Image by Lacie Slezak at Unsplash

To know or not to know?
If working in tech, even if you are not a security expert per se, it makes sense to familiarize one-self at least with some basic attack vectors. That way we can actively contribute to keeping our colleagues and data save from hackers. In this article, I will provide you with some information and code-snippets covering the “legendary” brute-force attack that was mentioned in the title. Hopefully you will find some value in this writing. If not, that is ok too. Feel free to skip to the bottom of the page for the link to my code on GitHub.
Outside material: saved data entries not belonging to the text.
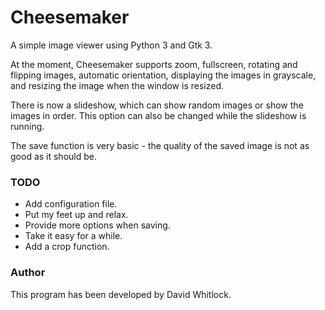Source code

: # Cheesemaker

A simple image viewer using Python 3 and Gtk 3.

At the moment, Cheesemaker supports zoom, fullscreen, rotating and flipping images, automatic orientation, displaying the images in grayscale, and resizing the image when the window is resized.

There is now a slideshow, which can show random images or show the images in order. This option can also be changed while the slideshow is running.

The save function is very basic - the quality of the saved image is not as good as it should be.

### TODO

* Add configuration file.
* Put my feet up and relax.
* Provide more options when saving.
* Take it easy for a while.
* Add a crop function.

### Author

This program has been developed by David Whitlock.
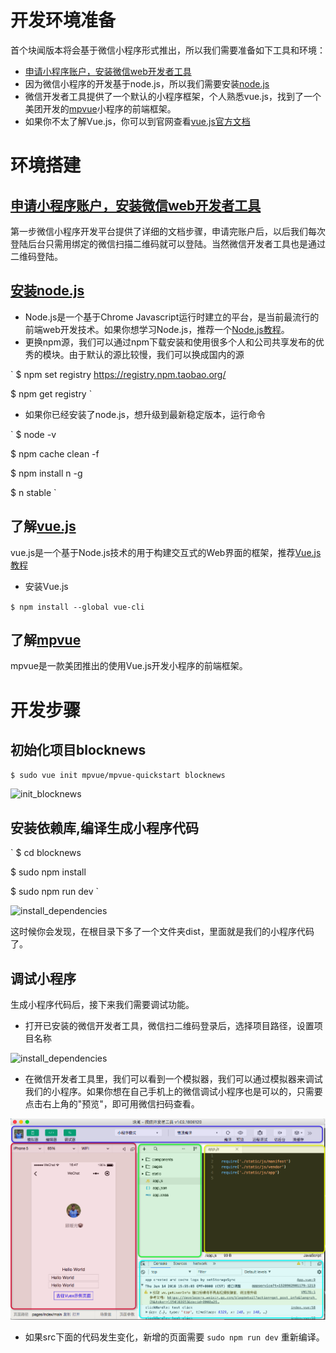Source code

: # 开发环境准备

首个块闻版本将会基于微信小程序形式推出，所以我们需要准备如下工具和环境：

* [申请小程序账户，安装微信web开发者工具](https://developers.weixin.qq.com/miniprogram/dev/index.html)
* 因为微信小程序的开发基于node.js，所以我们需要安装[node.js](https://nodejs.org/en/)
* 微信开发者工具提供了一个默认的小程序框架，个人熟悉vue.js，找到了一个美团开发的[mpvue](http://mpvue.com/)小程序的前端框架。
* 如果你不太了解Vue.js，你可以到官网查看[vue.js官方文档](https://vuejs.org/)

# 环境搭建

## [申请小程序账户，安装微信web开发者工具](https://developers.weixin.qq.com/miniprogram/dev/index.html)

第一步微信小程序开发平台提供了详细的文档步骤，申请完账户后，以后我们每次登陆后台只需用绑定的微信扫描二维码就可以登陆。当然微信开发者工具也是通过二维码登陆。

## [安装node.js](https://nodejs.org/en/)

* Node.js是一个基于Chrome Javascript运行时建立的平台，是当前最流行的前端web开发技术。如果你想学习Node.js，推荐一个[Node.js教程](https://www.runoob.com/nodejs/nodejs-tutorial.html)。
* 更换npm源，我们可以通过npm下载安装和使用很多个人和公司共享发布的优秀的模块。由于默认的源比较慢，我们可以换成国内的源

`
$ npm set registry https://registry.npm.taobao.org/

$ npm get registry
`

* 如果你已经安装了node.js，想升级到最新稳定版本，运行命令

`
$ node -v

$ npm cache clean -f

$ npm install n -g

$ n stable
`

## 了解[vue.js](https://vuejs.org/)

vue.js是一个基于Node.js技术的用于构建交互式的Web界面的框架，推荐[Vue.js教程](http://www.runoob.com/vue2/vue-tutorial.html)

* 安装Vue.js

`
$ npm install --global vue-cli
`


## 了解[mpvue](http://mpvue.com/)

mpvue是一款美团推出的使用Vue.js开发小程序的前端框架。

# 开发步骤

## 初始化项目blocknews

`
$ sudo vue init mpvue/mpvue-quickstart blocknews
`

![init_blocknews](https://github.com/BlockNews/blocknews/raw/master/docs/snapshots/Greenshot%2018-06-14%16.20.52.png)


## 安装依赖库,编译生成小程序代码

`
$ cd blocknews

$ sudo npm install

$ sudo npm run dev
`

![install_dependencies](https://github.com/BlockNews/blocknews/raw/master/docs/snapshots/Greenshot%2018-06-14%16.36.51.png)

这时候你会发现，在根目录下多了一个文件夹dist，里面就是我们的小程序代码了。

## 调试小程序

生成小程序代码后，接下来我们需要调试功能。

* 打开已安装的微信开发者工具，微信扫二维码登录后，选择项目路径，设置项目名称

![install_dependencies](https://github.com/BlockNews/blocknews/raw/master/docs/snapshots/Greenshot%2018-06-14%16.45.51.png)

* 在微信开发者工具里，我们可以看到一个模拟器，我们可以通过模拟器来调试我们的小程序。如果你想在自己手机上的微信调试小程序也是可以的，只需要点击右上角的"预览"，即可用微信扫码查看。

![install_dependencies](https://github.com/BlockNews/blocknews/raw/master/docs/snapshots/Greenshot%202018-06-14%2016.49.19.png)

* 如果src下面的代码发生变化，新增的页面需要 `sudo npm run dev` 重新编译。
What is a dictionary attack ?
During a dictionary attack a hacker is illegally trying to get access to a system by attempting to log in with a password or passphrase-guess. Here he or she will try to brute-force her way into the system using common passwords, names, birthdays, etc. While such attacks require quite some effort on the hacker’s side, the rewards for a success may be tremendous. For example, the criminal may steal personal data & valuables or hijack the user’s system for malicious activity. Strong password requirements can be a good protection. Here an example of a strong password requirement:

1. At least 12 characters
2. A mix of lower and upper case letters
3. Inclusion of at least one special character e.g., ! @ # ?
4. Inclusion of at least one number

Of course such passwords are notoriously hard to remember. Hence such requirements are often not very popular amongst users.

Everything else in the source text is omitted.